Aim of the task ->
Find the line in the material below that contains "3372 | 2024-03-27", then give it again, with all later lines, exactly as shown.

Provided information ->
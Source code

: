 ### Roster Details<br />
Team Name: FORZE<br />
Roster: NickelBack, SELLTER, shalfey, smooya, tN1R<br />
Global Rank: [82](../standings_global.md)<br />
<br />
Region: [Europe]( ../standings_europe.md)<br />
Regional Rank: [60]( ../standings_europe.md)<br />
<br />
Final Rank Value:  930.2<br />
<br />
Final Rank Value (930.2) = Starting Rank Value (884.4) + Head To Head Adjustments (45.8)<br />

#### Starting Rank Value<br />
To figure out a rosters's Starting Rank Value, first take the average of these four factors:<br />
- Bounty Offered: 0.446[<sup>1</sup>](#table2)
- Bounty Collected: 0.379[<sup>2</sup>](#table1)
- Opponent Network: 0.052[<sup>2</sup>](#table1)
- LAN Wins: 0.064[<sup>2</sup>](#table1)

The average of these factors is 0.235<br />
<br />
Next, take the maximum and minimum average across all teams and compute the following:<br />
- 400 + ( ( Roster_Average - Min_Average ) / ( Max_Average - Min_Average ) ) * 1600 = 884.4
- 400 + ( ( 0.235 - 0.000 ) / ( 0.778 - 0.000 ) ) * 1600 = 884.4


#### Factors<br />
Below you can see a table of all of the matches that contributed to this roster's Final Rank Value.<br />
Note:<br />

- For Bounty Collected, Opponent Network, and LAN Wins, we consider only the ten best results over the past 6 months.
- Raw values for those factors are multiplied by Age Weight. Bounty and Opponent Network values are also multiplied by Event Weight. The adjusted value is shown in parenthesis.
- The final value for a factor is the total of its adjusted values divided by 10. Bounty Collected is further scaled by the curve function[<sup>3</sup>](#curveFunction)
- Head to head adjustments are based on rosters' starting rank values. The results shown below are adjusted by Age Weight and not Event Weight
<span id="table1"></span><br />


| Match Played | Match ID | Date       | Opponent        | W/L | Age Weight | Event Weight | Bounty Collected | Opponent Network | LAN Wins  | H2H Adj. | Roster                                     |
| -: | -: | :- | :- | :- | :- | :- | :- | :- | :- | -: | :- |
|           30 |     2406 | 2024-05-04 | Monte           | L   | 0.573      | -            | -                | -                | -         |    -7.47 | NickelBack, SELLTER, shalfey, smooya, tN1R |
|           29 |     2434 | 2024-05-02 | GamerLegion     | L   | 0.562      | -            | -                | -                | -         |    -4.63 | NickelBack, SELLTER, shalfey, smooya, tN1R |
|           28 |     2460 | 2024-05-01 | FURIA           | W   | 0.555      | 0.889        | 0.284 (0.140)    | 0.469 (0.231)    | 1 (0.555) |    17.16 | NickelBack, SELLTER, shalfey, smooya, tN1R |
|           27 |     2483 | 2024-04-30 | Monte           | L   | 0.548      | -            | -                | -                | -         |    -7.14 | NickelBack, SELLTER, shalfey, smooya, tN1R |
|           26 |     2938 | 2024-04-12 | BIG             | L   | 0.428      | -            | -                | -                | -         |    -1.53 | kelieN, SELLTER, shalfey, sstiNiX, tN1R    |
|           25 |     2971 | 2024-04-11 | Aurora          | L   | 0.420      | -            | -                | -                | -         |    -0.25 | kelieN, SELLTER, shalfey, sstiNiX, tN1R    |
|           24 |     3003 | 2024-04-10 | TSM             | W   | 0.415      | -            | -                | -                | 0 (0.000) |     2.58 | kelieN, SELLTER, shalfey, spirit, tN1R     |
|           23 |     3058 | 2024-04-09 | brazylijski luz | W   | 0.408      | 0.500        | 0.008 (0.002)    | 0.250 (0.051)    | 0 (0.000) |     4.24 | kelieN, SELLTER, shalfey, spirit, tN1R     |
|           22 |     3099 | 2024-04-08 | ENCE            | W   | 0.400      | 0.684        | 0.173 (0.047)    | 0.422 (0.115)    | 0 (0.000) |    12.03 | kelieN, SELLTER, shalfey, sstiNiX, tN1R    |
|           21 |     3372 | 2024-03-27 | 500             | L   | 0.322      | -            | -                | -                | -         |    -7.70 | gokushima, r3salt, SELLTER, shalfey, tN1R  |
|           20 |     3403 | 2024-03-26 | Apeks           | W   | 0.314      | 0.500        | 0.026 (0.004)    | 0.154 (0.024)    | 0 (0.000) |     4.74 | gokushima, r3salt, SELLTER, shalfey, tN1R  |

Output ->
|           21 |     3372 | 2024-03-27 | 500             | L   | 0.322      | -            | -                | -                | -         |    -7.70 | gokushima, r3salt, SELLTER, shalfey, tN1R  |
|           20 |     3403 | 2024-03-26 | Apeks           | W   | 0.314      | 0.500        | 0.026 (0.004)    | 0.154 (0.024)    | 0 (0.000) |     4.74 | gokushima, r3salt, SELLTER, shalfey, tN1R  |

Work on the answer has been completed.